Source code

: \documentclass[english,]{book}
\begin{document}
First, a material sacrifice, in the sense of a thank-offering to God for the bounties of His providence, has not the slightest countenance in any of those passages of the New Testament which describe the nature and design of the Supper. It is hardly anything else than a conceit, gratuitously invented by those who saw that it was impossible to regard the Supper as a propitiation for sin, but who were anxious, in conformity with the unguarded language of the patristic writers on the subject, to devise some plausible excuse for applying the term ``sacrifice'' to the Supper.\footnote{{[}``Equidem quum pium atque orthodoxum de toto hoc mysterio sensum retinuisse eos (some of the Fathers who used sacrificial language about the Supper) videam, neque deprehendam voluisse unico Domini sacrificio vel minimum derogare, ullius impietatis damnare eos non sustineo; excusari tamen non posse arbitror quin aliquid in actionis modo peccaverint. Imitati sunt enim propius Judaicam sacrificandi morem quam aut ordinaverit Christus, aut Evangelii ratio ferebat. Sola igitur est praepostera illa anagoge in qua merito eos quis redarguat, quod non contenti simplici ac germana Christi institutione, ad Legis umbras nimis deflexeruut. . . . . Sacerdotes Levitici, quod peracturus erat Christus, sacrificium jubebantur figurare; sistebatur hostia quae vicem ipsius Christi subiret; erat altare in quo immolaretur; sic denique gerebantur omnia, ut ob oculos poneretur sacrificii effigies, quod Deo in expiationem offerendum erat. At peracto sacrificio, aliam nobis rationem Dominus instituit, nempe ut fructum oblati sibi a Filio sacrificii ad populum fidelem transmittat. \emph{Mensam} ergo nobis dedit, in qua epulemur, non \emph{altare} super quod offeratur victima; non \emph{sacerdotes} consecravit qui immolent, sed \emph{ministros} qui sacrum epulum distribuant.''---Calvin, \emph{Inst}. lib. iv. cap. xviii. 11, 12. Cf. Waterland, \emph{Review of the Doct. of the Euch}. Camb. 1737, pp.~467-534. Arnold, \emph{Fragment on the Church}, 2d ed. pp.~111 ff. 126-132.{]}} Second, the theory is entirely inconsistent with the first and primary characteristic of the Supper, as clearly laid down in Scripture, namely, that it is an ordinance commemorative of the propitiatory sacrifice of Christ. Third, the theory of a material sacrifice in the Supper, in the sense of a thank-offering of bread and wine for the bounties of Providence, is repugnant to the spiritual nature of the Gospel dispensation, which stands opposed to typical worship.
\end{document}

...

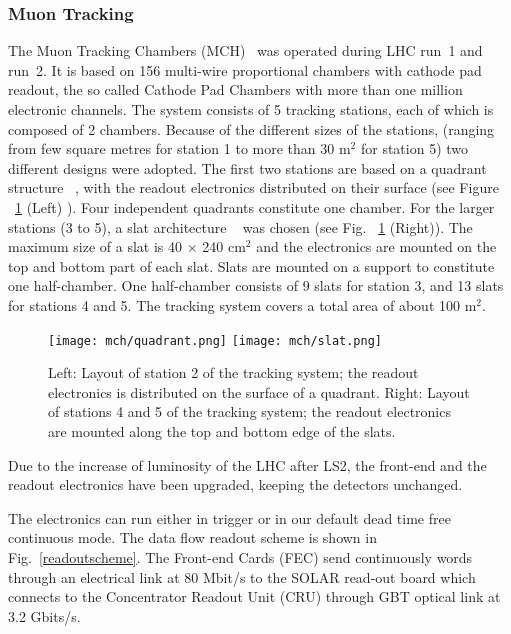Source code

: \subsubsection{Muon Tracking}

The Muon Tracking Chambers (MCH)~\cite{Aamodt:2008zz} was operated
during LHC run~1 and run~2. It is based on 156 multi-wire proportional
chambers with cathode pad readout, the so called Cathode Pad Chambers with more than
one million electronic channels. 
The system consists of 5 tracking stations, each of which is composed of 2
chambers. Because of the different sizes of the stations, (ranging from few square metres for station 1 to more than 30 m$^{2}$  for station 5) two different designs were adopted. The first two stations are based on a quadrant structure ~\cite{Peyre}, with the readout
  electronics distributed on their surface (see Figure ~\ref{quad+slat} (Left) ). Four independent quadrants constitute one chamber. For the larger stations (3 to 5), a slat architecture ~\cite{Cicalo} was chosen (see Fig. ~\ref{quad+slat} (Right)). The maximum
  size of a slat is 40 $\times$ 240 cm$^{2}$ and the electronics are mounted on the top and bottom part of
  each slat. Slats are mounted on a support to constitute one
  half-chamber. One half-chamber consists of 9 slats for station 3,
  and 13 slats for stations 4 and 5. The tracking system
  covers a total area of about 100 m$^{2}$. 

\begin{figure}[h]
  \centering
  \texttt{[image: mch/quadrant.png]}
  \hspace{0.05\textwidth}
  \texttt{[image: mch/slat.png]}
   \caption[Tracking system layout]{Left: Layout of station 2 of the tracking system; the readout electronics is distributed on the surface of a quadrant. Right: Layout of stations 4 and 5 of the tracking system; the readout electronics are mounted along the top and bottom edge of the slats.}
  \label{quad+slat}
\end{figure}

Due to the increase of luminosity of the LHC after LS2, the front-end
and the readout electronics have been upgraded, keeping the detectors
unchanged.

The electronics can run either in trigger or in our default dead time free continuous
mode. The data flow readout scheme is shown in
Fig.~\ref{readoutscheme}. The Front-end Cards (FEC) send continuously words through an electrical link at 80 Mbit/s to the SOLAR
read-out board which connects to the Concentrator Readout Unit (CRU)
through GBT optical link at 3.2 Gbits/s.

---

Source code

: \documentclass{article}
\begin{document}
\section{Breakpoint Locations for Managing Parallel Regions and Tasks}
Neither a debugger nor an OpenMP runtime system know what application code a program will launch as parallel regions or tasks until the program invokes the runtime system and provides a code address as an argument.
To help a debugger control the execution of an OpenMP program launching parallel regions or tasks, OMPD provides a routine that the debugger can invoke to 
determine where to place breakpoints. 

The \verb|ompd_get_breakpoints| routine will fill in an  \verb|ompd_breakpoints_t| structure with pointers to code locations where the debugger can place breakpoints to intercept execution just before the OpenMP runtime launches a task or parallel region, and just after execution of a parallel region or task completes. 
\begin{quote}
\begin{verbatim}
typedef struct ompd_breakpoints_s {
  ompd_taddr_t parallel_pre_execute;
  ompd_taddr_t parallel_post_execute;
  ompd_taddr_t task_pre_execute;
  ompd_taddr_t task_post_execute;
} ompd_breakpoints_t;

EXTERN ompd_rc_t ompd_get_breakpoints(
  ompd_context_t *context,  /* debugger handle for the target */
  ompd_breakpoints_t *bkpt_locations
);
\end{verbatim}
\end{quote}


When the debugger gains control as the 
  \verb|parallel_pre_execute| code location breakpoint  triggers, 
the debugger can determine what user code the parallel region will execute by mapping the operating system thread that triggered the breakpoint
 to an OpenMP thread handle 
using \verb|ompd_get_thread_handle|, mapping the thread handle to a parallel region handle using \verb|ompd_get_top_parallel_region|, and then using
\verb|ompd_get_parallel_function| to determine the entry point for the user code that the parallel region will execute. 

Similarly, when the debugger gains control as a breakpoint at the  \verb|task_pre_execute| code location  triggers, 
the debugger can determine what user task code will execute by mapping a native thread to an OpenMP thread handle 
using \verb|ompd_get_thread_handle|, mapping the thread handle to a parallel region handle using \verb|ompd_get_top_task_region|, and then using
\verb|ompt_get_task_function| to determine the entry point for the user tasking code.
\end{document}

YOUR TASK: Read through the entries above, and wherever a line holds the string "program", copy it.

EXERCISE OUTPUT:
Neither a debugger nor an OpenMP runtime system know what application code a program will launch as parallel regions or tasks until the program invokes the runtime system and provides a code address as an argument.
To help a debugger control the execution of an OpenMP program launching parallel regions or tasks, OMPD provides a routine that the debugger can invoke to 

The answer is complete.